## [What needs to be done]
Your answer should hold every line of the records below that contains the string "method".
··· Recorded information ···
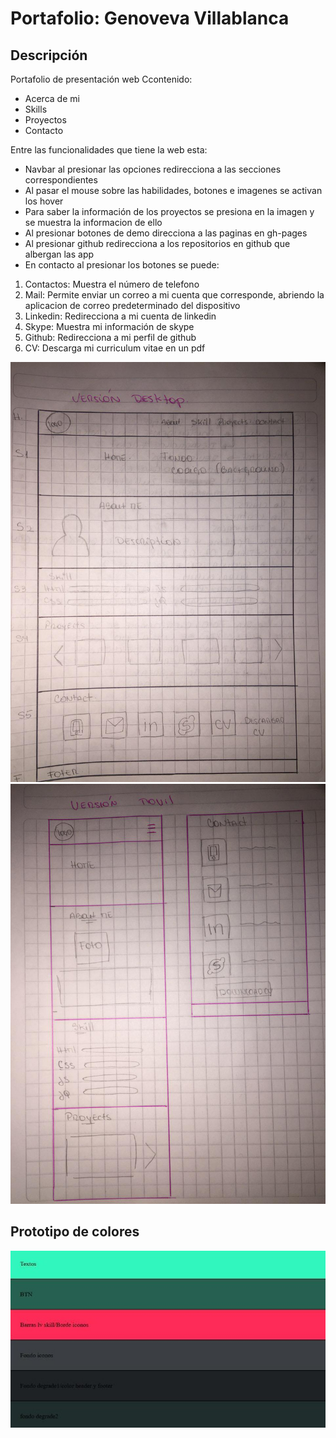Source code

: # Portafolio: Genoveva Villablanca

## Descripción

Portafolio de presentación web
Ccontenido:

+ Acerca de mi
+ Skills
+ Proyectos
+ Contacto

Entre las funcionalidades que tiene la web esta: 

+ Navbar al presionar las opciones redirecciona a las secciones correspondientes
+ Al pasar el mouse sobre las habilidades, botones e imagenes se activan los hover
+ Para saber la información de los proyectos se presiona en la imagen y se muestra la informacion de ello
+ Al presionar botones de demo direcciona a las paginas en gh-pages
+ Al presionar github redirecciona a los repositorios en github que albergan las app
+ En contacto al presionar los botones se puede:
1. Contactos: Muestra el número de telefono
2. Mail: Permite enviar un correo a mi cuenta que corresponde, abriendo la aplicacion de correo predeterminado del dispositivo
3. Linkedin: Redirecciona a mi cuenta de linkedin
4. Skype: Muestra mi información de skype
5. Github: Redirecciona a mi perfil de github
6. CV: Descarga mi curriculum vitae en un pdf


![Prototipo web desktop](assets/img/desktop.jpg)
![Prototipo web movil](assets/img/movil.jpg)

## Prototipo de colores
![Paleta de colores](assets/img/paleta.jpg)

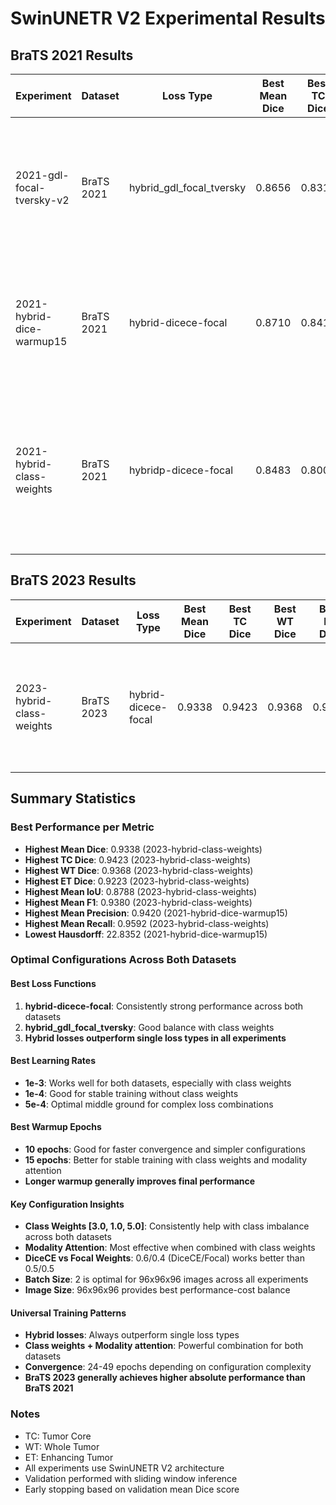 # SwinUNETR V2 Experimental Results

## BraTS 2021 Results

| Experiment | Dataset | Loss Type | Best Mean Dice | Best TC Dice | Best WT Dice | Best ET Dice | Best Mean IoU | Best Mean F1 | Best Mean Precision | Best Mean Recall | Best Hausdorff | Epochs to Best | Configuration |
|------------|---------|-----------|---------------|--------------|--------------|--------------|---------------|--------------|--------------------|--------------------|----------------|----------------|---------------|
| 2021-gdl-focal-tversky-v2 | BraTS 2021 | hybrid_gdl_focal_tversky | 0.8656 | 0.8314 | 0.9337 | 0.8716 | 0.8048 | 0.9023 | 0.9363 | 0.8834 | 24.4127 | 38 | batch_size=2, lr=5e-4, img_size=96, feature_size=48, roi_size=96x96x96, overlap=0.7, warmup_epochs=15, early_stopping_patience=10, modality_attention=True, class_weights=[3.0, 1.0, 5.0], val_interval=1, limit_val_batches=5 |
| 2021-hybrid-dice-warmup15 | BraTS 2021 | hybrid-dicece-focal | 0.8710 | 0.8419 | 0.9366 | 0.8578 | 0.8063 | 0.9059 | 0.9420 | 0.8798 | 22.8352 | 48 | batch_size=2, lr=1e-4, img_size=96, feature_size=48, roi_size=96x96x96, overlap=0.7, warmup_epochs=10, dice_ce_weight=0.6, focal_weight=0.4, use_class_weights=False, modality_attention=False |
| 2021-hybrid-class-weights | BraTS 2021 | hybridp-dicece-focal | 0.8483 | 0.8009 | 0.8929 | 0.8325 | 0.7640 | 0.8677 | 0.9153 | 0.8418 | 23.9028 | 24 | batch_size=2, lr=1e-3, img_size=96, feature_size=48, roi_size=96x96x96, overlap=0.7, warmup_epochs=10, dice_ce_weight=0.5, focal_weight=0.5, use_class_weights=True, class_weights=[3.0, 1.0, 5.0], modality_attention=True, limit_val_batches=10 |
## BraTS 2023 Results

| Experiment | Dataset | Loss Type | Best Mean Dice | Best TC Dice | Best WT Dice | Best ET Dice | Best Mean IoU | Best Mean F1 | Best Mean Precision | Best Mean Recall | Best Hausdorff | Epochs to Best | Configuration |
|------------|---------|-----------|---------------|--------------|--------------|--------------|---------------|--------------|--------------------|--------------------|----------------|----------------|---------------|
| 2023-hybrid-class-weights | BraTS 2023 | hybrid-dicece-focal | 0.9338 | 0.9423 | 0.9368 | 0.9223 | 0.8788 | 0.9380 | 0.9205 | 0.9592 | 23.3095 | 49 | batch_size=2, lr=1e-3, img_size=96, feature_size=48, roi_size=96x96x96, warmup_epochs=15, epochs=50, use_class_weights=True, modality_attention=True, loss_type=hybrid-dicece-focal |



## Summary Statistics

### Best Performance per Metric
- **Highest Mean Dice**: 0.9338 (2023-hybrid-class-weights)
- **Highest TC Dice**: 0.9423 (2023-hybrid-class-weights)
- **Highest WT Dice**: 0.9368 (2023-hybrid-class-weights)
- **Highest ET Dice**: 0.9223 (2023-hybrid-class-weights)
- **Highest Mean IoU**: 0.8788 (2023-hybrid-class-weights)
- **Highest Mean F1**: 0.9380 (2023-hybrid-class-weights)
- **Highest Mean Precision**: 0.9420 (2021-hybrid-dice-warmup15)
- **Highest Mean Recall**: 0.9592 (2023-hybrid-class-weights)
- **Lowest Hausdorff**: 22.8352 (2021-hybrid-dice-warmup15)

### Optimal Configurations Across Both Datasets

#### Best Loss Functions
1. **hybrid-dicece-focal**: Consistently strong performance across both datasets
2. **hybrid_gdl_focal_tversky**: Good balance with class weights
3. **Hybrid losses outperform single loss types in all experiments**

#### Best Learning Rates
- **1e-3**: Works well for both datasets, especially with class weights
- **1e-4**: Good for stable training without class weights
- **5e-4**: Optimal middle ground for complex loss combinations

#### Best Warmup Epochs
- **10 epochs**: Good for faster convergence and simpler configurations
- **15 epochs**: Better for stable training with class weights and modality attention
- **Longer warmup generally improves final performance**

#### Key Configuration Insights
- **Class Weights [3.0, 1.0, 5.0]**: Consistently help with class imbalance across both datasets
- **Modality Attention**: Most effective when combined with class weights
- **DiceCE vs Focal Weights**: 0.6/0.4 (DiceCE/Focal) works better than 0.5/0.5
- **Batch Size**: 2 is optimal for 96x96x96 images across all experiments
- **Image Size**: 96x96x96 provides best performance-cost balance

#### Universal Training Patterns
- **Hybrid losses**: Always outperform single loss types
- **Class weights + Modality attention**: Powerful combination for both datasets
- **Convergence**: 24-49 epochs depending on configuration complexity
- **BraTS 2023 generally achieves higher absolute performance than BraTS 2021**

### Notes
- TC: Tumor Core
- WT: Whole Tumor
- ET: Enhancing Tumor
- All experiments use SwinUNETR V2 architecture
- Validation performed with sliding window inference
- Early stopping based on validation mean Dice score
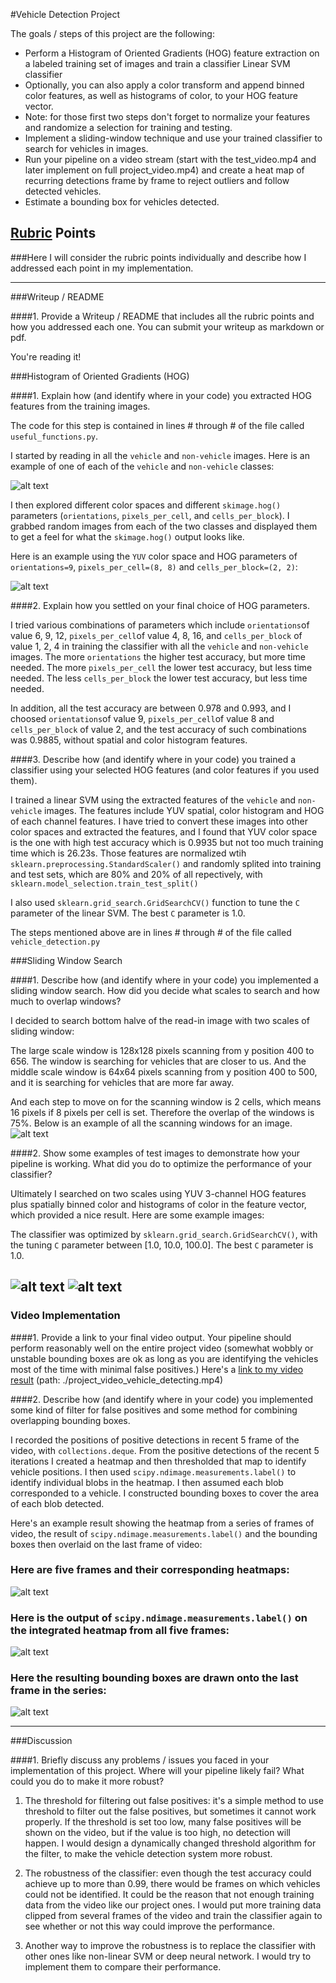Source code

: #Vehicle Detection Project

The goals / steps of this project are the following:

* Perform a Histogram of Oriented Gradients (HOG) feature extraction on a labeled training set of images and train a classifier Linear SVM classifier
* Optionally, you can also apply a color transform and append binned color features, as well as histograms of color, to your HOG feature vector. 
* Note: for those first two steps don't forget to normalize your features and randomize a selection for training and testing.
* Implement a sliding-window technique and use your trained classifier to search for vehicles in images.
* Run your pipeline on a video stream (start with the test_video.mp4 and later implement on full project_video.mp4) and create a heat map of recurring detections frame by frame to reject outliers and follow detected vehicles.
* Estimate a bounding box for vehicles detected.

[//]: # (Image References)
[image1]: ./output_images/car_notCar.jpg
[image2]: ./output_images/features.jpg
[image3]: ./output_images/test1_scanning_window.jpg
[image4]: ./output_images/test6_scanning_window.jpg
[image5]: ./output_images/video_frames_heatmap.jpg
[image6]: ./output_images/output_labels.jpg
[image7]: ./output_images/output_bbox.jpg
[image8]: ./output_images/all_scanning_windows.jpg
[video1]: ./output_images/project_video_vehicle_detecting.mp4

## [Rubric](https://review.udacity.com/#!/rubrics/513/view) Points
###Here I will consider the rubric points individually and describe how I addressed each point in my implementation.  

---
###Writeup / README

####1. Provide a Writeup / README that includes all the rubric points and how you addressed each one.  You can submit your writeup as markdown or pdf.  

You're reading it!

###Histogram of Oriented Gradients (HOG)

####1. Explain how (and identify where in your code) you extracted HOG features from the training images.

The code for this step is contained in lines # through # of the file called `useful_functions.py`.  

I started by reading in all the `vehicle` and `non-vehicle` images.  Here is an example of one of each of the `vehicle` and `non-vehicle` classes:

![alt text][image1]

I then explored different color spaces and different `skimage.hog()` parameters (`orientations`, `pixels_per_cell`, and `cells_per_block`).  I grabbed random images from each of the two classes and displayed them to get a feel for what the `skimage.hog()` output looks like.

Here is an example using the `YUV` color space and HOG parameters of `orientations=9`, `pixels_per_cell=(8, 8)` and `cells_per_block=(2, 2)`:


![alt text][image2]

####2. Explain how you settled on your final choice of HOG parameters.

I tried various combinations of parameters which include `orientations`of value 6, 9, 12, `pixels_per_cell`of value 4, 8, 16, and `cells_per_block` of value 1, 2, 4 in training the classifier with all the `vehicle` and `non-vehicle` images. The more `orientations` the higher test accuracy, but more time needed. The more `pixels_per_cell` the lower test accuracy, but less time needed. The less `cells_per_block` the lower test accuracy, but less time needed.

In addition, all the test accuracy are between 0.978 and 0.993, and I choosed `orientations`of value 9, `pixels_per_cell`of value 8 and `cells_per_block` of value 2, and the test accuracy of such combinations was 0.9885, without spatial and color histogram features.

####3. Describe how (and identify where in your code) you trained a classifier using your selected HOG features (and color features if you used them).

I trained a linear SVM using the extracted features of the `vehicle` and `non-vehicle` images. The features include YUV spatial, color histogram and HOG of each channel features. I have tried to convert these images into other color spaces and extracted the features, and I found that YUV color space is the one with high test accuracy which is 0.9935 but not too much training time which is 26.23s. Those features are normalized wtih `sklearn.preprocessing.StandardScaler()` and randomly splited into training and test sets, which are 80% and 20% of all repectively, with `sklearn.model_selection.train_test_split()`

I also used `sklearn.grid_search.GridSearchCV()` function to tune the `C` parameter of the linear SVM. The best `C` parameter is 1.0.

The steps mentioned above are in lines # through # of the file called `vehicle_detection.py`

###Sliding Window Search

####1. Describe how (and identify where in your code) you implemented a sliding window search.  How did you decide what scales to search and how much to overlap windows?

I decided to search bottom halve of the read-in image with two scales of sliding window:

The large scale window is 128x128 pixels scanning from y position 400 to 656. The window is searching for vehicles that are closer to us. And the middle scale window is 64x64 pixels scanning from y position 400 to 500, and it is searching for vehicles that are more far away.

And each step to move on for the scanning window is 2 cells, which means 16 pixels if 8 pixels per cell is set. Therefore the overlap of the windows is 75%. Below is an example of all the scanning windows for an image. 
![alt text][image8]

####2. Show some examples of test images to demonstrate how your pipeline is working.  What did you do to optimize the performance of your classifier?

Ultimately I searched on two scales using YUV 3-channel HOG features plus spatially binned color and histograms of color in the feature vector, which provided a nice result.  Here are some example images:

The classifier was optimized by `sklearn.grid_search.GridSearchCV()`, with the tuning `C` parameter between [1.0, 10.0, 100.0]. The best `C` parameter is 1.0.

![alt text][image3]
![alt text][image4]
---

### Video Implementation

####1. Provide a link to your final video output.  Your pipeline should perform reasonably well on the entire project video (somewhat wobbly or unstable bounding boxes are ok as long as you are identifying the vehicles most of the time with minimal false positives.)
Here's a [link to my video result](./project_video_vehicle_detecting.mp4)
(path: ./project_video_vehicle_detecting.mp4)

####2. Describe how (and identify where in your code) you implemented some kind of filter for false positives and some method for combining overlapping bounding boxes.

I recorded the positions of positive detections in recent 5 frame of the video, with `collections.deque`. From the positive detections of the recent 5 iterations I created a heatmap and then thresholded that map to identify vehicle positions.  I then used `scipy.ndimage.measurements.label()` to identify individual blobs in the heatmap.  I then assumed each blob corresponded to a vehicle.  I constructed bounding boxes to cover the area of each blob detected.

Here's an example result showing the heatmap from a series of frames of video, the result of `scipy.ndimage.measurements.label()` and the bounding boxes then overlaid on the last frame of video:

### Here are five frames and their corresponding heatmaps:
![alt text][image5]

### Here is the output of `scipy.ndimage.measurements.label()` on the integrated heatmap from all five frames:
![alt text][image6]

### Here the resulting bounding boxes are drawn onto the last frame in the series:
![alt text][image7]



---

###Discussion

####1. Briefly discuss any problems / issues you faced in your implementation of this project.  Where will your pipeline likely fail?  What could you do to make it more robust?

1. The threshold for filtering out false positives: it's a simple method to use threshold to filter out the false positives, but sometimes it cannot work properly. If the threshold is set too low, many false positives will be shown on the video, but if the value is too high, no detection will happen. I would design a dynamically changed threshold algorithm for the filter, to make the vehicle detection system more robust.

2. The robustness of the classifier: even though the test accuracy could achieve up to more than 0.99, there would be frames on which vehicles could not be identified. It could be the reason that not enough training data from the video like our project ones. I would put more training data clipped from several frames of the video and train the classifier again to see whether or not this way could improve the performance.

3. Another way to improve the robustness is to replace the classifier with other ones like non-linear SVM or deep neural network. I would try to implement them to compare their performance.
···
## [Answer section]
####2. Describe how (and identify where in your code) you implemented some kind of filter for false positives and some method for combining overlapping bounding boxes.
1. The threshold for filtering out false positives: it's a simple method to use threshold to filter out the false positives, but sometimes it cannot work properly. If the threshold is set too low, many false positives will be shown on the video, but if the value is too high, no detection will happen. I would design a dynamically changed threshold algorithm for the filter, to make the vehicle detection system more robust.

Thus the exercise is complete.